Hi – I don’t have a ton of shell scripting experience, and I need to create a bash script to split a single large note field into an array of individual notes, using a regex (or multiple regexes) as delimiters. My input looks like this:
This is the first note (AA 01/23 10:00A)This is the second note(AB 01/24 11:00P) This is the third note (C101/25/201512:15A)This is the fourth (and final) note(D2 03/10 03:15P)
My array needs to look like this:
This is the first note AA 01/23 10:00A
This is the second note AB 01/24 11:00P
This is the third note C1 01/25/2015 12:15A
This is the fourth (and final) note D2 03/10 03:15P
Details:
- the notes can contain parentheses, hence my thought that I will need to use a regex instead of just splitting after each “)”
- the dates in note “tags” (the part contained within the parentheses) can have two distinct formats – some have spaces before and after the date with just a mm/dd date, and others show the date as mm/dd/yyyy with no spaces before and after.
- the note tags always begin with “(AA”, where AA can be any combination of uppercase alpha and numeric characters
- the note tags always end with “HH:MMA)” where HH is valid hours, MM is valid minutes, and the final character before the ) is either A or P.
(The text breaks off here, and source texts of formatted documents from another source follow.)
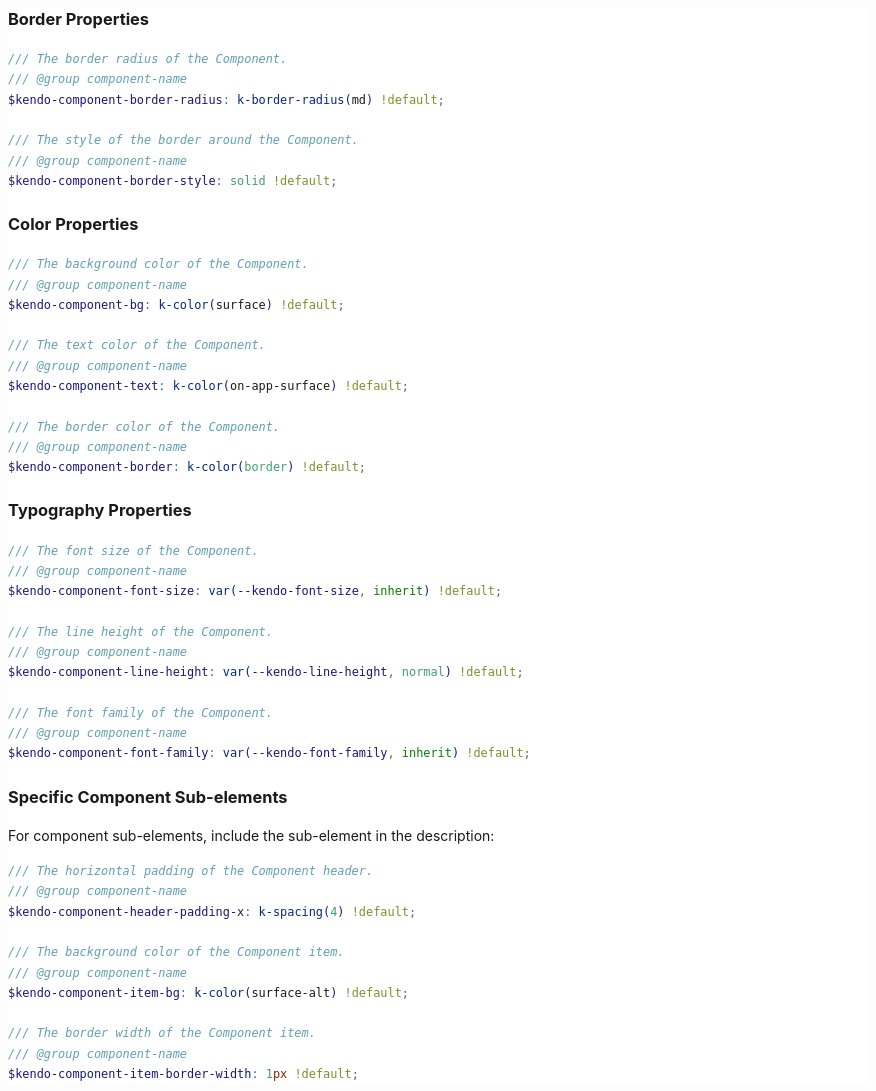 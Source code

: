 ### Border Properties

```scss
/// The border radius of the Component.
/// @group component-name
$kendo-component-border-radius: k-border-radius(md) !default;

/// The style of the border around the Component.
/// @group component-name
$kendo-component-border-style: solid !default;
```

### Color Properties

```scss
/// The background color of the Component.
/// @group component-name
$kendo-component-bg: k-color(surface) !default;

/// The text color of the Component.
/// @group component-name
$kendo-component-text: k-color(on-app-surface) !default;

/// The border color of the Component.
/// @group component-name
$kendo-component-border: k-color(border) !default;
```

### Typography Properties

```scss
/// The font size of the Component.
/// @group component-name
$kendo-component-font-size: var(--kendo-font-size, inherit) !default;

/// The line height of the Component.
/// @group component-name
$kendo-component-line-height: var(--kendo-line-height, normal) !default;

/// The font family of the Component.
/// @group component-name
$kendo-component-font-family: var(--kendo-font-family, inherit) !default;
```

### Specific Component Sub-elements

For component sub-elements, include the sub-element in the description:

```scss
/// The horizontal padding of the Component header.
/// @group component-name
$kendo-component-header-padding-x: k-spacing(4) !default;

/// The background color of the Component item.
/// @group component-name
$kendo-component-item-bg: k-color(surface-alt) !default;

/// The border width of the Component item.
/// @group component-name
$kendo-component-item-border-width: 1px !default;
```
I’ve defined two regex’s to identify the beginning and end of the note tag, but I’m at a loss as to how to actually get the data into an array. My regexes are:
starttag= "\([A-Z0-9]{2}"
endtag= "\d+:\d+[A|P]\)"
I’ve tried to create an array using IFS, but it appears that an IFS cannot contain multiple characters – correct? My results appear to be splitting the input on every character in my regex, instead of evaluating the entire regex as a single delimiter.
Any help would be greatly appreciated.